By Danielle Kronau / The Capstone
On Feb. 2, the Whitewater Common Council discussed placing a smoking ordinance in the upcoming future to create a safer environment in parks.
Council member Matthew Schulgit requested a smoking ordinance be implemented in city parks to ensure the health and safety of those most vulnerable. The common council was concerned over the ordinance’s enforceability and impact on the citizens.
“To say it’s not enforceable is not necessarily a hundred percent accurate just because we have other ordinances in there that we can and do enforce as well,” said Council member Patrick Singer.
The council viewed the ordinance as another “government overreach,” declaring this as not the best time for such an ordinance due to climate and government. Additionally, there is concern over grabbing the public’s attention without losing the welcoming atmosphere.
Whitewater Student Government’s director of intergovernmental affairs, Will Hinz, called attention to how important inclusivity to smoking is as it is veterans’ way of coping. This is one of the reasons they do not have a no-smoking rule on campus.
“…To really be inclusive of their experience is the reason why student government has really been against this. So I just wanted to give that a context. But I appreciate the discussion on this,” said Hinz.
According to Council member James Allen, Starin Park is the only park that allows alcohol. Council member Lynn Binnie said Treyton’s Field of Dreams is the only park where smoking is prohibited.
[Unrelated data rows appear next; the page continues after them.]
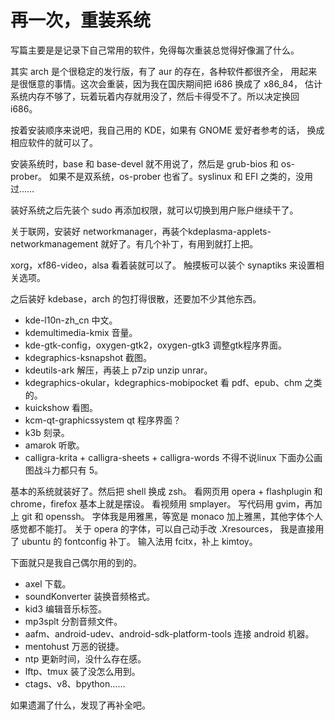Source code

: <!--
Title: 再一次，重装系统
Category: linux
Tag: archlinux software
-->

# 再一次，重装系统

写篇主要是是记录下自己常用的软件，免得每次重装总觉得好像漏了什么。

其实 arch 是个很稳定的发行版，有了 aur 的存在，各种软件都很齐全，
用起来是很惬意的事情。这次会重装，因为我在国庆期间把 i686 换成了 x86_84，
估计系统内存不够了，玩着玩着内存就用没了，然后卡得受不了。所以决定换回 i686。

按着安装顺序来说吧，我自己用的 KDE，如果有 GNOME 爱好者参考的话，
换成相应软件的就可以了。

安装系统时，base 和 base-devel 就不用说了，然后是 grub-bios 和 os-prober。
如果不是双系统，os-prober 也省了。syslinux 和 EFI 之类的，没用过……

装好系统之后先装个 sudo 再添加权限，就可以切换到用户账户继续干了。

关于联网，安装好 networkmanager，再装个kdeplasma-applets-networkmanagement
就好了。有几个补丁，有用到就打上把。

xorg，xf86-video，alsa 看着装就可以了。
触摸板可以装个 synaptiks 来设置相关选项。

之后装好 kdebase，arch 的包打得很散，还要加不少其他东西。

+ kde-l10n-zh_cn 中文。
+ kdemultimedia-kmix 音量。
+ kde-gtk-config，oxygen-gtk2，oxygen-gtk3 调整gtk程序界面。
+ kdegraphics-ksnapshot 截图。
+ kdeutils-ark 解压，再装上 p7zip unzip unrar。
+ kdegraphics-okular，kdegraphics-mobipocket 看 pdf、epub、chm 之类的。
+ kuickshow 看图。
+ kcm-qt-graphicssystem qt 程序界面？
+ k3b 刻录。
+ amarok 听歌。
+ calligra-krita + calligra-sheets + calligra-words 
    不得不说linux 下面办公画图战斗力都只有 5。

基本的系统就装好了。然后把 shell 换成 zsh。
看网页用 opera + flashplugin 和 chrome，firefox 基本上就是摆设。
看视频用 smplayer。
写代码用 gvim，再加上 git 和 openssh。
字体我是用雅黑，等宽是 monaco 加上雅黑，其他字体个人感觉都不能打。
关于 opera 的字体，可以自己动手改 .Xresources，
我是直接用了 ubuntu 的 fontconfig 补丁。
输入法用 fcitx，补上 kimtoy。

下面就只是我自己偶尔用的到的。

+ axel 下载。
+ soundKonverter 装换音频格式。
+ kid3 编辑音乐标签。
+ mp3splt 分割音频文件。
+ aafm、android-udev、android-sdk-platform-tools  连接 android 机器。
+ mentohust 万恶的锐捷。
+ ntp 更新时间，没什么存在感。
+ lftp、tmux 装了没怎么用到。
+ ctags、v8、bpython……

如果遗漏了什么，发现了再补全吧。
According to Schulgit, smoking affects other people’s health when children breathe in smoke residues that are blown onto surfaces such as playground equipment.
“I would echo many of the comments that have been made. I particularly understand the concern regarding children’s playgrounds,” said Binnie, “That, to me, would be the primary area that we would consider addressing.”
City Manager Cameron Clapper briefly mentioned on Tuesday that Bird Rides Inc. was authorizing city of Whitewater electric scooter rentals. However, he requested the item be pulled from the meeting because internal discussion is much needed before the topic is brought forth to the public.
Bird Scooters Report:
“So, I did not convene with the council president prior to request that it be pulled, but at this point there’s an established requesting no action or discussion tonight and we’ll bring it back at a future meeting,” said Clapper.
According to the agenda, a Bird Scooter representative approached the city staff members regarding Bird’s interest in providing stand-up electric scooters.
The city of Whitewater is the only place where the scooters would be used. Bird would provide at least 100 scooters for the public’s use but existing state and local regulations would have to govern them.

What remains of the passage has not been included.